Find an average time (in days of Ivan's work) required to name the program disgusting.
A system has n sub-system and a bug m type, the system will be a bug (belonging to a subsystem type and a bug) per day , bug types are equally probable, bug also occurs with equal probability in each subsystem. All subsystems are expected to ask the number of days and all of the bug bug types appear appear.
INPUT
INPUT File the contains TWO Integer Numbers, n-and S (0 <n-, S <=. 1 000).
The Output
the Output The Expectation of The Ivan apos Working Days needed to Call The Program Disgusting, Accurate to. 4 digits After The decimal Point.
The Sample INPUT
2. 1
the Sample the Output
3.0000
Although it is summer written questions, but I can not write. . .
Ideas:
the definition dp [i] [j] for the i-th system bug, J types bug occurs, a desired number of days for all systems for all types bug to the bug occurs.
Then dp [n] [m] = 0.
Sub-state is:
- 1, representing spent one day with probability 1.

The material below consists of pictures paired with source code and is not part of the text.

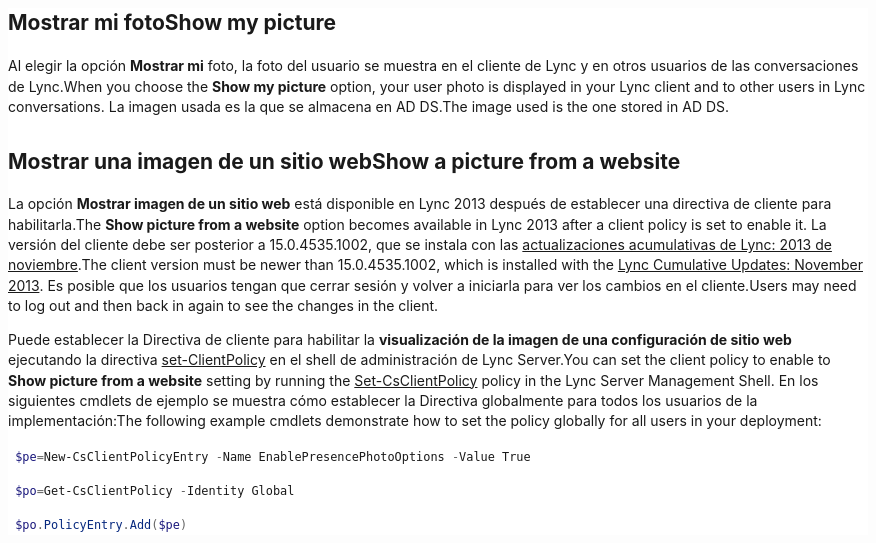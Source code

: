 ## <a name="show-my-picture"></a><span data-ttu-id="227cb-210">Mostrar mi foto</span><span class="sxs-lookup"><span data-stu-id="227cb-210">Show my picture</span></span>

<span data-ttu-id="227cb-211">Al elegir la opción **Mostrar mi** foto, la foto del usuario se muestra en el cliente de Lync y en otros usuarios de las conversaciones de Lync.</span><span class="sxs-lookup"><span data-stu-id="227cb-211">When you choose the **Show my picture** option, your user photo is displayed in your Lync client and to other users in Lync conversations.</span></span> <span data-ttu-id="227cb-212">La imagen usada es la que se almacena en AD DS.</span><span class="sxs-lookup"><span data-stu-id="227cb-212">The image used is the one stored in AD DS.</span></span>

</div>

<div>

## <a name="show-a-picture-from-a-website"></a><span data-ttu-id="227cb-213">Mostrar una imagen de un sitio web</span><span class="sxs-lookup"><span data-stu-id="227cb-213">Show a picture from a website</span></span>

<span data-ttu-id="227cb-214">La opción **Mostrar imagen de un sitio web** está disponible en Lync 2013 después de establecer una directiva de cliente para habilitarla.</span><span class="sxs-lookup"><span data-stu-id="227cb-214">The **Show picture from a website** option becomes available in Lync 2013 after a client policy is set to enable it.</span></span> <span data-ttu-id="227cb-215">La versión del cliente debe ser posterior a 15.0.4535.1002, que se instala con las [actualizaciones acumulativas de Lync: 2013 de noviembre](https://go.microsoft.com/fwlink/p/?linkid=509908).</span><span class="sxs-lookup"><span data-stu-id="227cb-215">The client version must be newer than 15.0.4535.1002, which is installed with the [Lync Cumulative Updates: November 2013](https://go.microsoft.com/fwlink/p/?linkid=509908).</span></span> <span data-ttu-id="227cb-216">Es posible que los usuarios tengan que cerrar sesión y volver a iniciarla para ver los cambios en el cliente.</span><span class="sxs-lookup"><span data-stu-id="227cb-216">Users may need to log out and then back in again to see the changes in the client.</span></span>

<span data-ttu-id="227cb-217">Puede establecer la Directiva de cliente para habilitar la **visualización de la imagen de una configuración de sitio web** ejecutando la directiva [set-ClientPolicy](https://docs.microsoft.com/powershell/module/skype/Set-CsClientPolicy) en el shell de administración de Lync Server.</span><span class="sxs-lookup"><span data-stu-id="227cb-217">You can set the client policy to enable to **Show picture from a website** setting by running the [Set-CsClientPolicy](https://docs.microsoft.com/powershell/module/skype/Set-CsClientPolicy) policy in the Lync Server Management Shell.</span></span> <span data-ttu-id="227cb-218">En los siguientes cmdlets de ejemplo se muestra cómo establecer la Directiva globalmente para todos los usuarios de la implementación:</span><span class="sxs-lookup"><span data-stu-id="227cb-218">The following example cmdlets demonstrate how to set the policy globally for all users in your deployment:</span></span>

   ```powershell
    $pe=New-CsClientPolicyEntry -Name EnablePresencePhotoOptions -Value True
   ```

   ```powershell
    $po=Get-CsClientPolicy -Identity Global
   ```

   ```powershell
    $po.PolicyEntry.Add($pe)
   ```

- dp [i] [j], yes, that is their own! Dp desirable to have to consider their probability p1 for the i / n * j / m
- dp [i + 1] [j], a system has more bug, p2 is the probability of (1 - i / n) * j / m
- dp [i] [j + 1], more than one type of bug, a probability p3 of i / n * (1 - j / m)
- dp [i + 1] [j + 1], more than one system in the bug, a type of multi-bug, p4 probability of (1 - i / n) * (1 - j / m).
The result is
dp [i] [j] = 1 + p1 * dp [i] [j] + p2 * dp [i + 1] [j] + p3 * dp [i] [j + 1] + p4 * dp [ i + 1] [j + 1 ].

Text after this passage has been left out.